カリフォルニア大学リバーサイド校の研究チームは、アミロイドベータが神経細胞内のタウタンパク質の機能を阻害することで、アルツハイマー病を引き起こしている可能性があるとする新たな説を発表した。この研究結果は、アルツハイマー病の主な原因が細胞外のプラーク(老人斑)にあるとする従来の定説に疑問を投げかけるものである。
PNAS Nexus誌に掲載されたこの研究は、アミロイドベータが神経細胞内の輸送経路である微小管上の結合部位において、タウタンパク質と競合関係にあることを示唆している。アミロイドベータが蓄積するとタウタンパク質が排除され、この輸送ネットワークが損なわれるという。

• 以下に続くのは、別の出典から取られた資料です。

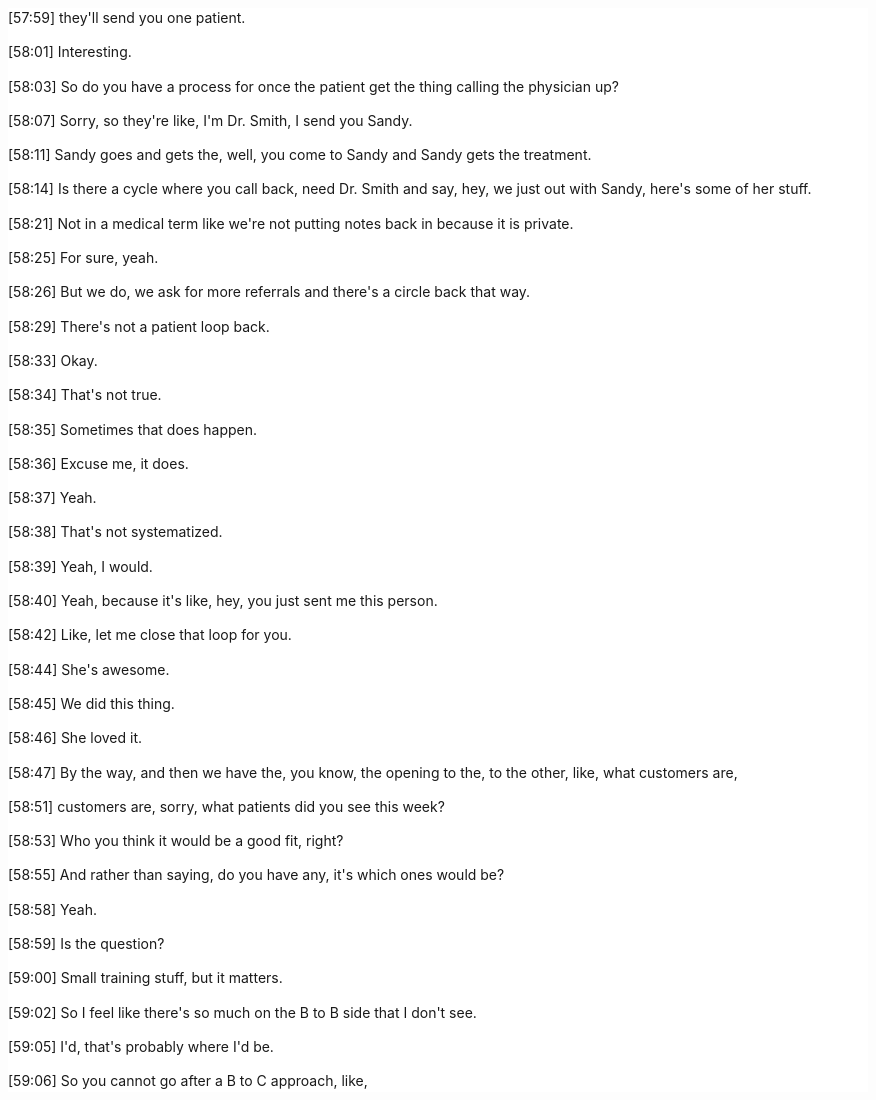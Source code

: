 [57:59] they'll send you one patient.

[58:01] Interesting.

[58:03] So do you have a process for once the patient get the thing calling the physician up?

[58:07] Sorry, so they're like, I'm Dr. Smith, I send you Sandy.

[58:11] Sandy goes and gets the, well, you come to Sandy and Sandy gets the treatment.

[58:14] Is there a cycle where you call back, need Dr. Smith and say, hey, we just out with Sandy, here's some of her stuff.

[58:21] Not in a medical term like we're not putting notes back in because it is private.

[58:25] For sure, yeah.

[58:26] But we do, we ask for more referrals and there's a circle back that way.

[58:29] There's not a patient loop back.

[58:33] Okay.

[58:34] That's not true.

[58:35] Sometimes that does happen.

[58:36] Excuse me, it does.

[58:37] Yeah.

[58:38] That's not systematized.

[58:39] Yeah, I would.

[58:40] Yeah, because it's like, hey, you just sent me this person.

[58:42] Like, let me close that loop for you.

[58:44] She's awesome.

[58:45] We did this thing.

[58:46] She loved it.

[58:47] By the way, and then we have the, you know, the opening to the, to the other, like, what customers are,

[58:51] customers are, sorry, what patients did you see this week?

[58:53] Who you think it would be a good fit, right?

[58:55] And rather than saying, do you have any, it's which ones would be?

[58:58] Yeah.

[58:59] Is the question?

[59:00] Small training stuff, but it matters.

[59:02] So I feel like there's so much on the B to B side that I don't see.

[59:05] I'd, that's probably where I'd be.

[59:06] So you cannot go after a B to C approach, like,
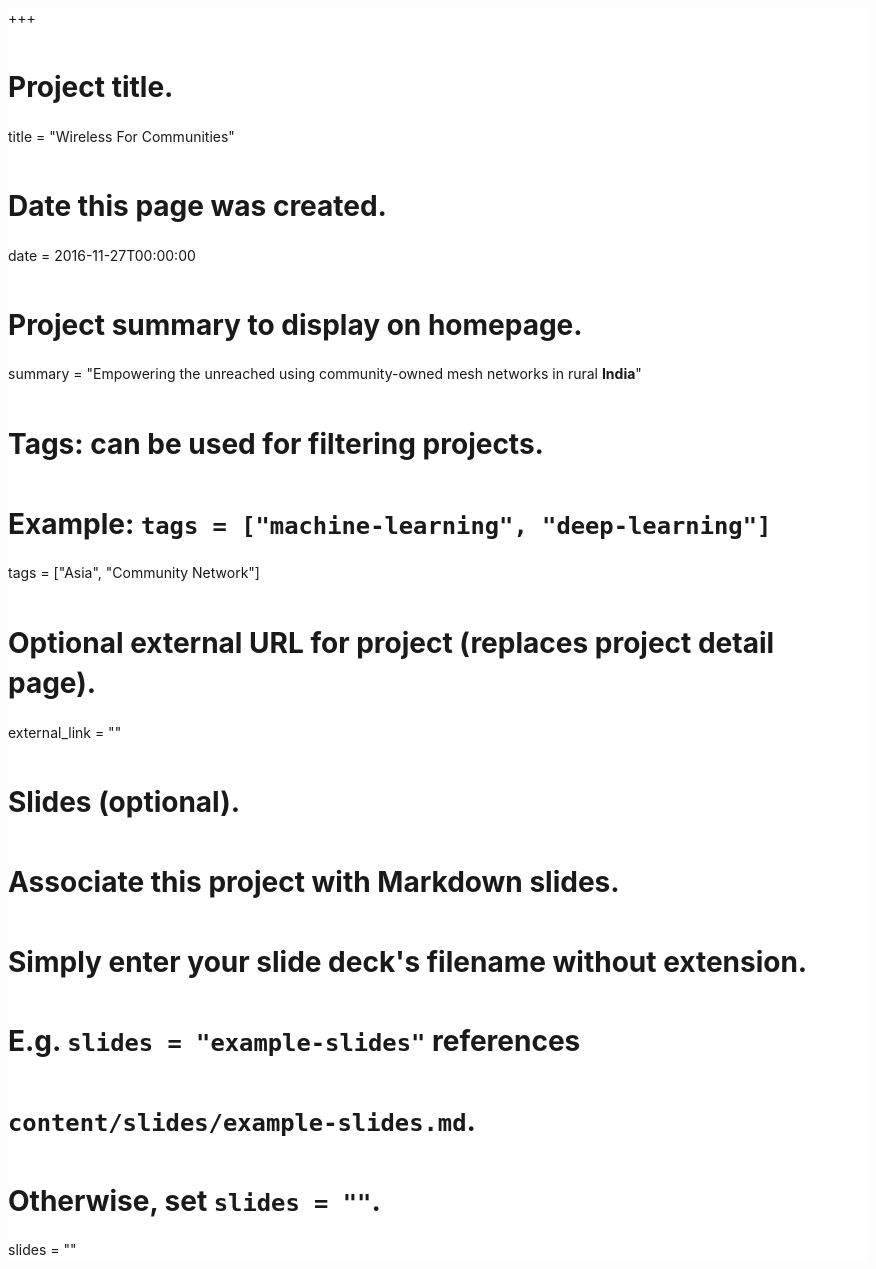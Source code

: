 +++

# Project title.

title = "Wireless For Communities"

# Date this page was created.

date = 2016-11-27T00:00:00

# Project summary to display on homepage.

summary = "Empowering the unreached using community-owned mesh networks in rural **India**"

# Tags: can be used for filtering projects.

# Example: `tags = ["machine-learning", "deep-learning"]`

tags = ["Asia", "Community Network"]

# Optional external URL for project (replaces project detail page).

external_link = ""

# Slides (optional).

# Associate this project with Markdown slides.

# Simply enter your slide deck's filename without extension.

# E.g. `slides = "example-slides"` references 

# `content/slides/example-slides.md`.

# Otherwise, set `slides = ""`.

slides = ""
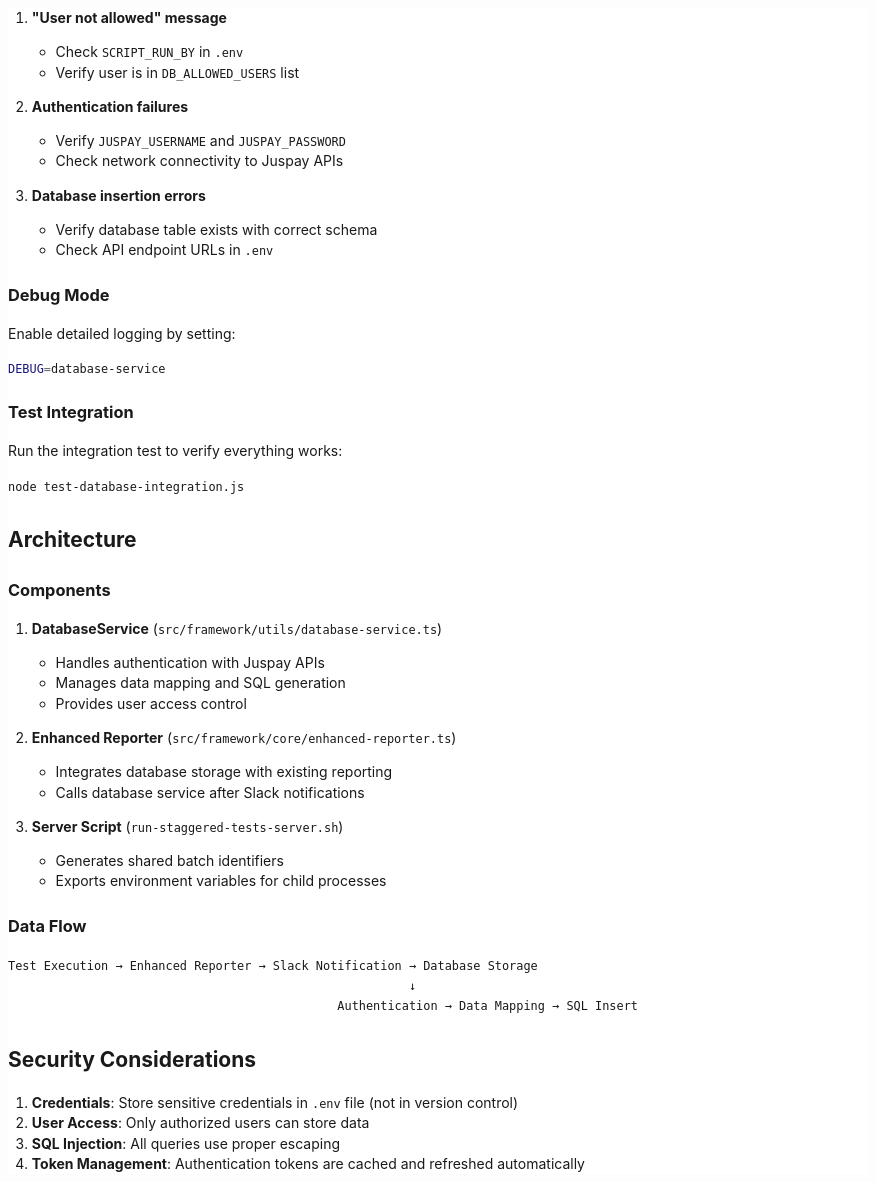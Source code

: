 1. **"User not allowed" message**
   - Check `SCRIPT_RUN_BY` in `.env`
   - Verify user is in `DB_ALLOWED_USERS` list

2. **Authentication failures**
   - Verify `JUSPAY_USERNAME` and `JUSPAY_PASSWORD`
   - Check network connectivity to Juspay APIs

3. **Database insertion errors**
   - Verify database table exists with correct schema
   - Check API endpoint URLs in `.env`

### Debug Mode

Enable detailed logging by setting:
```bash
DEBUG=database-service
```

### Test Integration

Run the integration test to verify everything works:
```bash
node test-database-integration.js
```

## Architecture

### Components

1. **DatabaseService** (`src/framework/utils/database-service.ts`)
   - Handles authentication with Juspay APIs
   - Manages data mapping and SQL generation
   - Provides user access control

2. **Enhanced Reporter** (`src/framework/core/enhanced-reporter.ts`)
   - Integrates database storage with existing reporting
   - Calls database service after Slack notifications

3. **Server Script** (`run-staggered-tests-server.sh`)
   - Generates shared batch identifiers
   - Exports environment variables for child processes

### Data Flow

```
Test Execution → Enhanced Reporter → Slack Notification → Database Storage
                                                        ↓
                                              Authentication → Data Mapping → SQL Insert
```

## Security Considerations

1. **Credentials**: Store sensitive credentials in `.env` file (not in version control)
2. **User Access**: Only authorized users can store data
3. **SQL Injection**: All queries use proper escaping
4. **Token Management**: Authentication tokens are cached and refreshed automatically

同大学の化学教授で筆頭著者のライアン・ジュリアン氏は、アルツハイマー病の診断にはアミロイドベータとタウの両タンパク質が不可欠であるにもかかわらず、多くの研究室ではそのどちらか一方のみを対象としてきたと指摘した。実験の結果、両タンパク質は同程度の強さで結合することが確認された。
この理論は、過剰なタンパク質を正常に除去するプロセスであるオートファジーの低下や加齢と関連している。また、プラークを標的とした一部の治療薬が成功に至らなかった理由を説明できる可能性がある。
もしこのモデルが裏付けられれば、今後の創薬は微小管の保護や、細胞内のダメージが発生する前の段階でアミロイドベータを除去する方向へと転換する可能性がある。